Here I just went off and created a database called Project. Note that the two dashes at the beginning of the line makes it a comment and it doesn’t affect our code. Next, to get to work on a specific database we need to select it, and we do that with the keyword ‘use’.

Selecting the database we want to work with.

After that, we need to create a table that will fit our data and match it. Let me explain that.

Here is a snapshot from the CSV file we have:

our dataset in excel.

You can see that we have 12 columns: ‘id’ containing the, well, Id of the record. Then we have a customer name column, the sentiment that describes the call and so on..

To load that data into a table in the database we need to create a table that will match it. Like this:

creating a table.

Here we are creating a table called ‘calls’, and we are designing it in a way to fit our data by matching the columns and data types. We go column by column in our csv file and in the same order we build our calls table. It is not that critical as we can change that while we import our data.

We create columns in this way ( at least in this example): first off we specify the column name, then we add the data type of that column and in the parenthesis we choose the size of the variable. Check this guide here.

Specifying the size of the variables without checking the CSV file before proved to be stupid. By specifying that city, or state , or whatever it is , is of max size of 20 meant that rows that will be more than 20 characters will not be imported.
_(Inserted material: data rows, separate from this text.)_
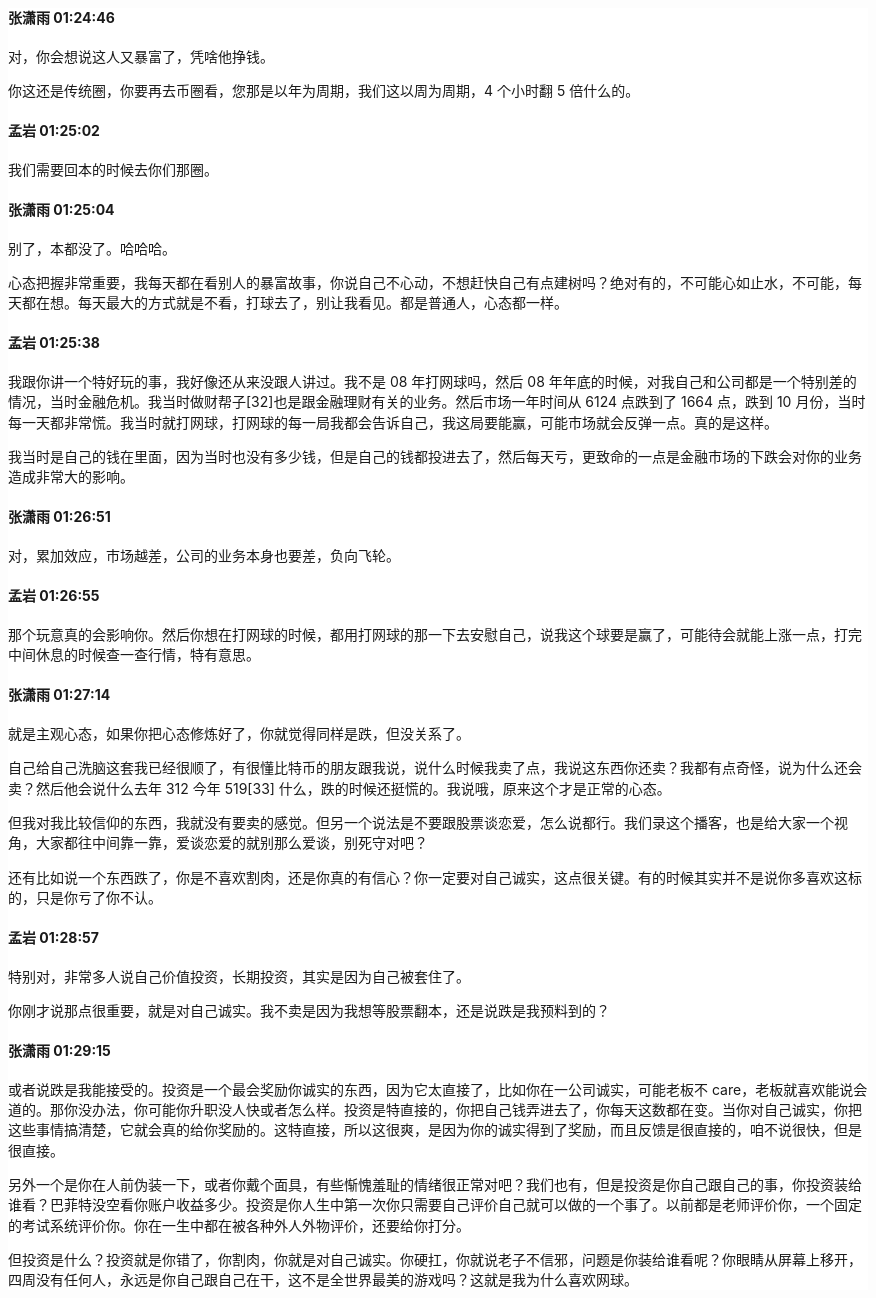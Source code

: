 #### 张潇雨 01:24:46

对，你会想说这人又暴富了，凭啥他挣钱。

你这还是传统圈，你要再去币圈看，您那是以年为周期，我们这以周为周期，4 个小时翻 5 倍什么的。

#### 孟岩 01:25:02

我们需要回本的时候去你们那圈。

#### 张潇雨 01:25:04

别了，本都没了。哈哈哈。

心态把握非常重要，我每天都在看别人的暴富故事，你说自己不心动，不想赶快自己有点建树吗？绝对有的，不可能心如止水，不可能，每天都在想。每天最大的方式就是不看，打球去了，别让我看见。都是普通人，心态都一样。

#### 孟岩 01:25:38

我跟你讲一个特好玩的事，我好像还从来没跟人讲过。我不是 08 年打网球吗，然后 08 年年底的时候，对我自己和公司都是一个特别差的情况，当时金融危机。我当时做财帮子\[32]也是跟金融理财有关的业务。然后市场一年时间从 6124 点跌到了 1664 点，跌到 10 月份，当时每一天都非常慌。我当时就打网球，打网球的每一局我都会告诉自己，我这局要能赢，可能市场就会反弹一点。真的是这样。

我当时是自己的钱在里面，因为当时也没有多少钱，但是自己的钱都投进去了，然后每天亏，更致命的一点是金融市场的下跌会对你的业务造成非常大的影响。

#### 张潇雨 01:26:51

对，累加效应，市场越差，公司的业务本身也要差，负向飞轮。

#### 孟岩 01:26:55

那个玩意真的会影响你。然后你想在打网球的时候，都用打网球的那一下去安慰自己，说我这个球要是赢了，可能待会就能上涨一点，打完中间休息的时候查一查行情，特有意思。

#### 张潇雨 01:27:14

就是主观心态，如果你把心态修炼好了，你就觉得同样是跌，但没关系了。

自己给自己洗脑这套我已经很顺了，有很懂比特币的朋友跟我说，说什么时候我卖了点，我说这东西你还卖？我都有点奇怪，说为什么还会卖？然后他会说什么去年 312 今年 519\[33] 什么，跌的时候还挺慌的。我说哦，原来这个才是正常的心态。

但我对我比较信仰的东西，我就没有要卖的感觉。但另一个说法是不要跟股票谈恋爱，怎么说都行。我们录这个播客，也是给大家一个视角，大家都往中间靠一靠，爱谈恋爱的就别那么爱谈，别死守对吧？

还有比如说一个东西跌了，你是不喜欢割肉，还是你真的有信心？你一定要对自己诚实，这点很关键。有的时候其实并不是说你多喜欢这标的，只是你亏了你不认。

#### 孟岩 01:28:57

特别对，非常多人说自己价值投资，长期投资，其实是因为自己被套住了。

你刚才说那点很重要，就是对自己诚实。我不卖是因为我想等股票翻本，还是说跌是我预料到的？

#### 张潇雨 01:29:15

或者说跌是我能接受的。投资是一个最会奖励你诚实的东西，因为它太直接了，比如你在一公司诚实，可能老板不 care，老板就喜欢能说会道的。那你没办法，你可能你升职没人快或者怎么样。投资是特直接的，你把自己钱弄进去了，你每天这数都在变。当你对自己诚实，你把这些事情搞清楚，它就会真的给你奖励的。这特直接，所以这很爽，是因为你的诚实得到了奖励，而且反馈是很直接的，咱不说很快，但是很直接。

另外一个是你在人前伪装一下，或者你戴个面具，有些惭愧羞耻的情绪很正常对吧？我们也有，但是投资是你自己跟自己的事，你投资装给谁看？巴菲特没空看你账户收益多少。投资是你人生中第一次你只需要自己评价自己就可以做的一个事了。以前都是老师评价你，一个固定的考试系统评价你。你在一生中都在被各种外人外物评价，还要给你打分。

但投资是什么？投资就是你错了，你割肉，你就是对自己诚实。你硬扛，你就说老子不信邪，问题是你装给谁看呢？你眼睛从屏幕上移开，四周没有任何人，永远是你自己跟自己在干，这不是全世界最美的游戏吗？这就是我为什么喜欢网球。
It wasn’t that critical though, I lost almost 20 rows out of 32,900+ records that was too lazy to fix, no biggie. But I hope you will double check everything you do before creating a table.

Ok, now we have our table calls that is waiting to be fed with data. Here is where our magic works, quite literally. We go to the left panel of the MySQL workbench, go to the database we use> the table we just created:

If you cant find the database or the table, make sure to refresh by pressing the little arrows button next to schemas.

When you right click, there is an option called ‘Table Data Import Wizard’. That is the wizard that will help us ! click on it, it will open a window for you to browse for the csv file you want to import, search for it and then we you finish press next:

specifying the path to our dataset.

After you press next, it will ask you for the destination where you want the data to go:

We want the data to go to the table we created so choose the ‘Use existing table’ and then press next.

Now we need to open our eyes very well here, because here we are finalizing the process by making sure everything is good:

As you can see, it shows us the CSV columns and their destination columns in our table. But Lo and behold , in the highlighted areas it shows us that the csat_score will go to sentiment column in our table, and that the reason column will go to the city column *face palms*. So make sure you select the right column from the dropdown menu ! Ah right, at the end we can see a preview of our beloved csv file. Then after making sure the columns are matching press next and continue. I can’t do that since I already imported my data so, continue :)

To make sure everything went smoothly, let’s take a look at our table:

The table is way too big to see all of it, so let’s see first 10 rows. This is the result:

Looks like everything is good… you thought !! Anyway let’s go to step 2 and explain there.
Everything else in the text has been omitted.